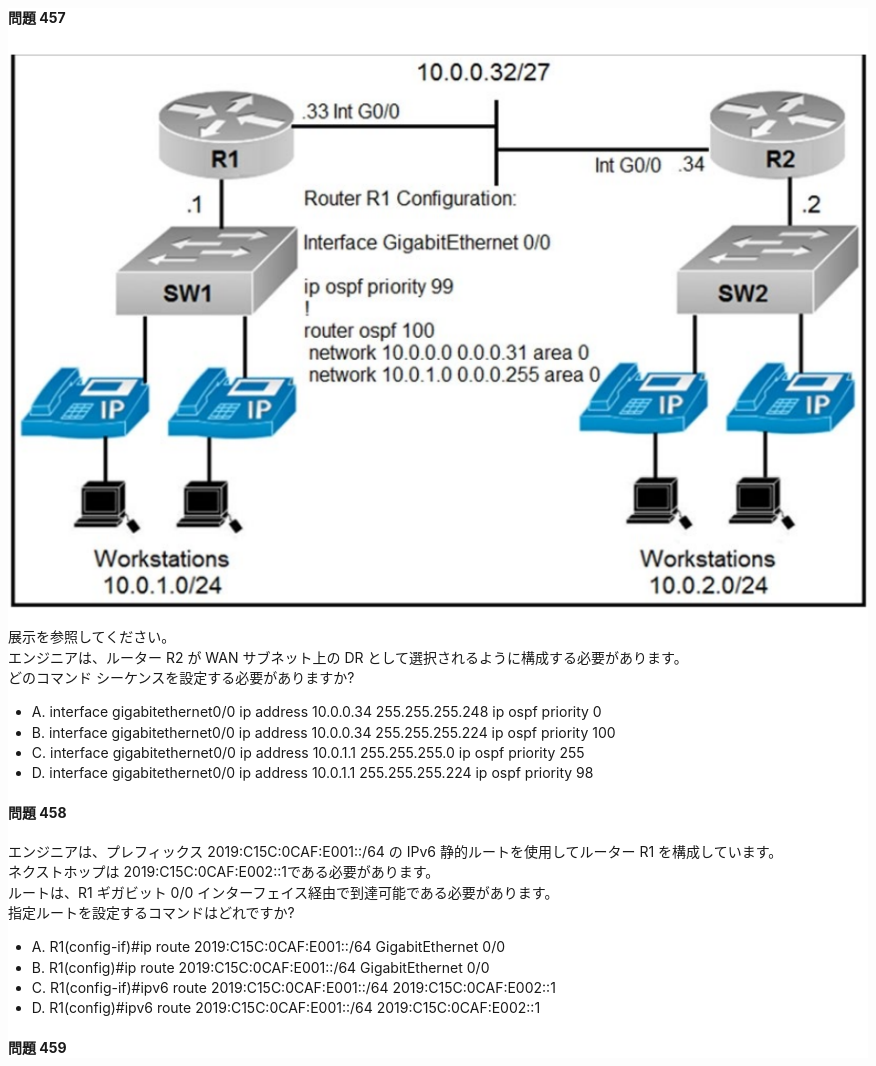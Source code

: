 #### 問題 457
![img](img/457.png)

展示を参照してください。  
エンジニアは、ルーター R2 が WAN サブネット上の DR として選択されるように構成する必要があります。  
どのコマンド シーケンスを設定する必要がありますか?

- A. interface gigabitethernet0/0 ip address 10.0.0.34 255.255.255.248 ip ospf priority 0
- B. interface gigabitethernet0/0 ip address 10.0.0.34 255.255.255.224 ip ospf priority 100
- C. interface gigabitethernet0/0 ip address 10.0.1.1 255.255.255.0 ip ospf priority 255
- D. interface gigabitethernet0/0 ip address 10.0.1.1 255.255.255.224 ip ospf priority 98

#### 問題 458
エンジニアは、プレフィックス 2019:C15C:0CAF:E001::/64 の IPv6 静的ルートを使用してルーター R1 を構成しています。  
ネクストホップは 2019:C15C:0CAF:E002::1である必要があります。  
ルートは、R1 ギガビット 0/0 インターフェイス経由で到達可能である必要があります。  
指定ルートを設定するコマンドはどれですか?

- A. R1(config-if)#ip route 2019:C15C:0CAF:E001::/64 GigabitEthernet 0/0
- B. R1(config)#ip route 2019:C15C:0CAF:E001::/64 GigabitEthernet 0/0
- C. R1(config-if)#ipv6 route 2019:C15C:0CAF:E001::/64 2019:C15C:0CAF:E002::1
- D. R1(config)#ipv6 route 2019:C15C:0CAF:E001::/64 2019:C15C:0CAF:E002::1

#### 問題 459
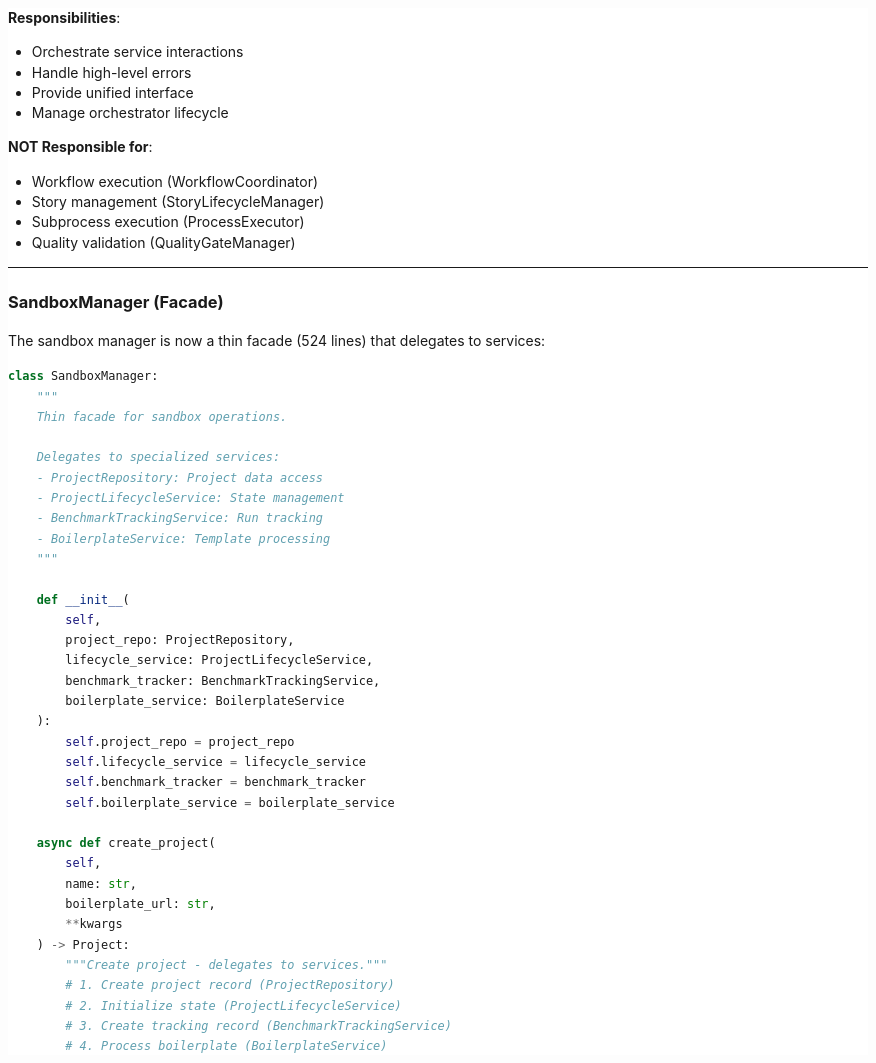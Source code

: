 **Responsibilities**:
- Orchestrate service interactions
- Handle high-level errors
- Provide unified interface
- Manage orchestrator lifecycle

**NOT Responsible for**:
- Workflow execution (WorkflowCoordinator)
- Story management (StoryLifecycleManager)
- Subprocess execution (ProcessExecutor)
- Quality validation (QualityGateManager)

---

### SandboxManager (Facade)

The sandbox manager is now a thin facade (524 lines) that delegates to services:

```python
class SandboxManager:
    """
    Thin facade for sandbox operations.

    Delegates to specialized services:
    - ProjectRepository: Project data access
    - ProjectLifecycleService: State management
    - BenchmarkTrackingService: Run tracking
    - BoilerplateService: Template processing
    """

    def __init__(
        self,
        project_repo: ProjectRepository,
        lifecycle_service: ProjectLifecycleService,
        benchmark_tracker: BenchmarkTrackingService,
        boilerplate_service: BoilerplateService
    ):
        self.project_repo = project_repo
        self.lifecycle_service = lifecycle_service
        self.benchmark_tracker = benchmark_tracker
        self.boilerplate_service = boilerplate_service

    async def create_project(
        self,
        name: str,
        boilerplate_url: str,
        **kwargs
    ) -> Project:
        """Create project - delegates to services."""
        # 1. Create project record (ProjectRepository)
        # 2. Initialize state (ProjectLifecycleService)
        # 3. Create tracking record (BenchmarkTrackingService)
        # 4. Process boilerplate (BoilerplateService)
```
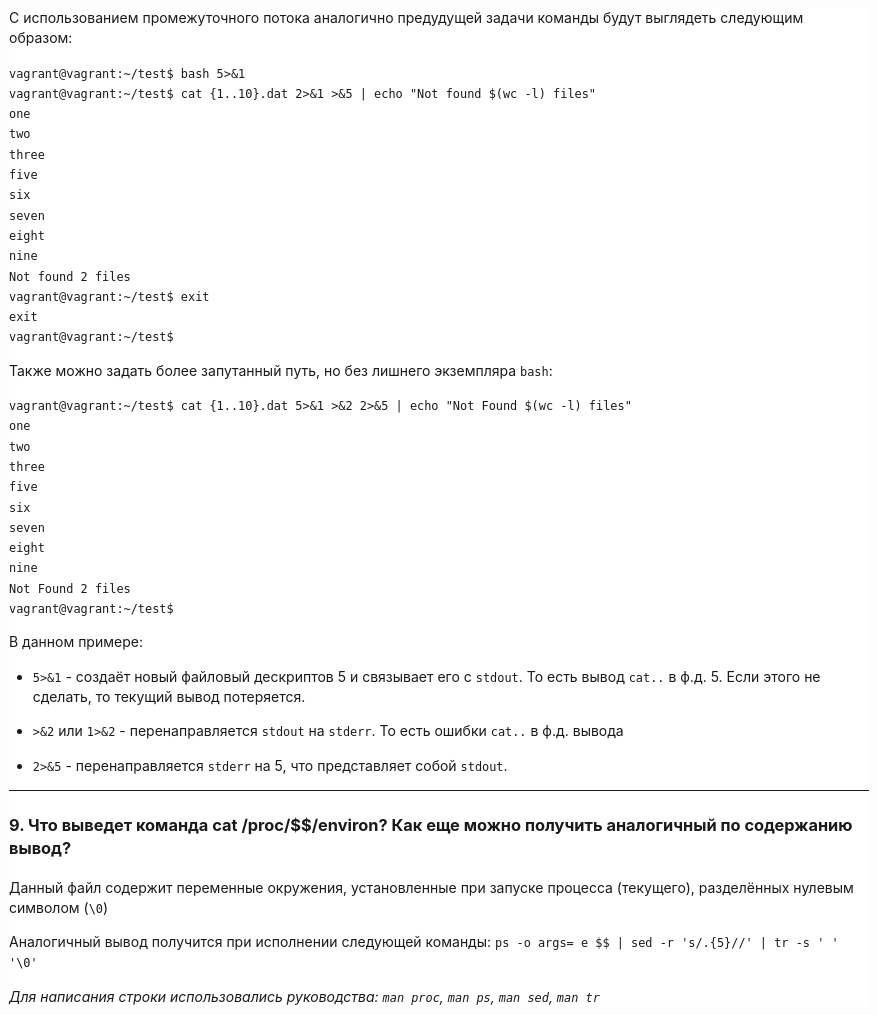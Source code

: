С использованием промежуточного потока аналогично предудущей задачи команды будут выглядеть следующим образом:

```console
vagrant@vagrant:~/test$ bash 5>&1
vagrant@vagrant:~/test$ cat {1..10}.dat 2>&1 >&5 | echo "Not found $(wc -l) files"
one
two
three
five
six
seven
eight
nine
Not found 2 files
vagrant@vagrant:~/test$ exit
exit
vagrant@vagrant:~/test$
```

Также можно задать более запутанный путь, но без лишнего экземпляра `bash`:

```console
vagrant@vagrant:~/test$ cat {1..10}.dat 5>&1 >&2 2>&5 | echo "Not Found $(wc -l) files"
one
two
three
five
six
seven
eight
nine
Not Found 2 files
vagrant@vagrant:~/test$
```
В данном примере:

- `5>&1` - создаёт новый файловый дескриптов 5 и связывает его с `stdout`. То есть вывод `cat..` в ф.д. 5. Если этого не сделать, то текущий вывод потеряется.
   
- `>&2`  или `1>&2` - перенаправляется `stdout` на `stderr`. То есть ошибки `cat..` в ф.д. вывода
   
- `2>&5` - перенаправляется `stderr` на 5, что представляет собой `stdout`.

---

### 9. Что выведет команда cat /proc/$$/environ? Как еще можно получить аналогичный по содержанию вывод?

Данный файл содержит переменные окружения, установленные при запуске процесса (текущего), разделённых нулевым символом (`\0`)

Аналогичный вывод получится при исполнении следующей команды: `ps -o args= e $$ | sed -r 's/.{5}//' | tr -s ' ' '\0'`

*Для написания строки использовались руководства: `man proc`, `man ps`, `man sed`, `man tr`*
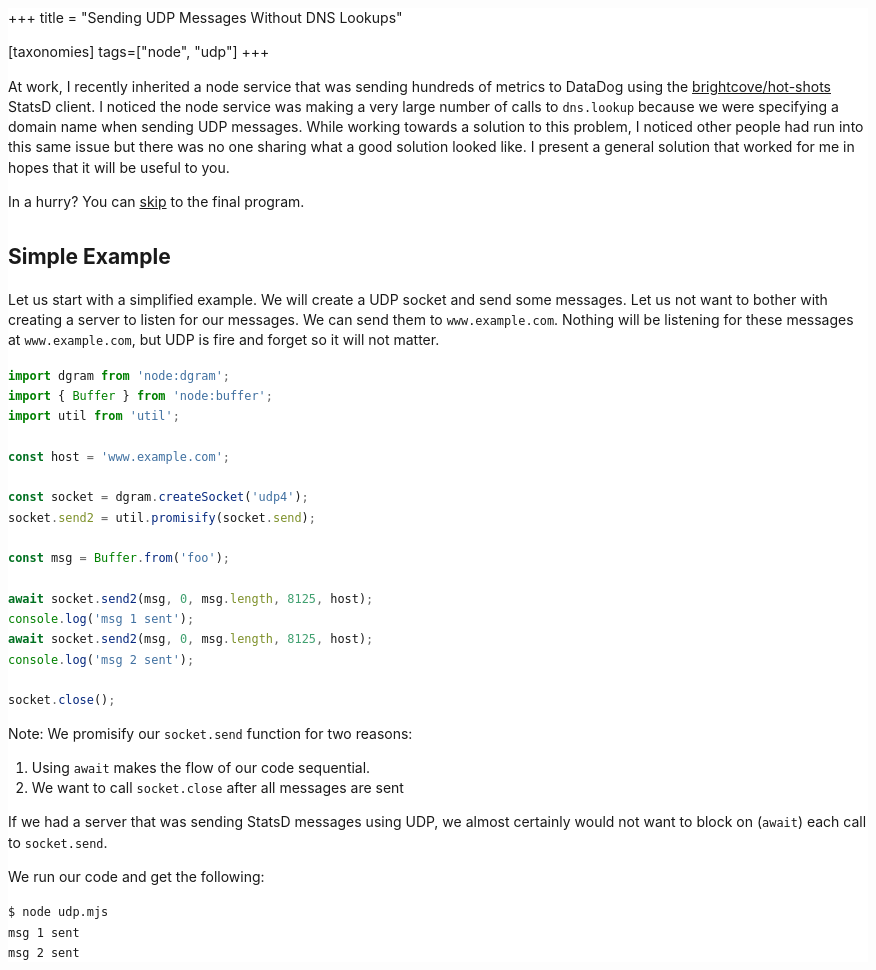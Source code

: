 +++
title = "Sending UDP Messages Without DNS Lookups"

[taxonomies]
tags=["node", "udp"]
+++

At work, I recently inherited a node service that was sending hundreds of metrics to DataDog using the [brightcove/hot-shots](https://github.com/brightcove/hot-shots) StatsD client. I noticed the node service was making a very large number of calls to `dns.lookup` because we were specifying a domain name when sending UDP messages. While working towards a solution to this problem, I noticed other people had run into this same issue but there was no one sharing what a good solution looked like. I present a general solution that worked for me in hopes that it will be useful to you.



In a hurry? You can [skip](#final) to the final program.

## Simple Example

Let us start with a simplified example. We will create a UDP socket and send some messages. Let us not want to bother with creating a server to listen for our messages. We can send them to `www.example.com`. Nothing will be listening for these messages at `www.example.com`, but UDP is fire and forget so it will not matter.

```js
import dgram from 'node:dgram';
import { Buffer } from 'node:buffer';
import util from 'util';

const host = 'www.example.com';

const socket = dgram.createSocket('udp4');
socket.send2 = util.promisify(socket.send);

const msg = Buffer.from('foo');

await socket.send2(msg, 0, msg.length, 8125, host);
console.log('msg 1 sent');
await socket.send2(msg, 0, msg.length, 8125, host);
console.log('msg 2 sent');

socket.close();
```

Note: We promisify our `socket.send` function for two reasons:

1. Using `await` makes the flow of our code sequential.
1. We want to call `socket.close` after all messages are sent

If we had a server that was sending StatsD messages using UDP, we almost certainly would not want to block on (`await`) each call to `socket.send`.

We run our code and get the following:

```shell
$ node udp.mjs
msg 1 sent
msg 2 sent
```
.....
_TASK OBJECTIVE:_ Filter the entries down to the lines containing "server". Copy each of those lines.

_FINISHED EXERCISE:_
Let us start with a simplified example. We will create a UDP socket and send some messages. Let us not want to bother with creating a server to listen for our messages. We can send them to `www.example.com`. Nothing will be listening for these messages at `www.example.com`, but UDP is fire and forget so it will not matter.
If we had a server that was sending StatsD messages using UDP, we almost certainly would not want to block on (`await`) each call to `socket.send`.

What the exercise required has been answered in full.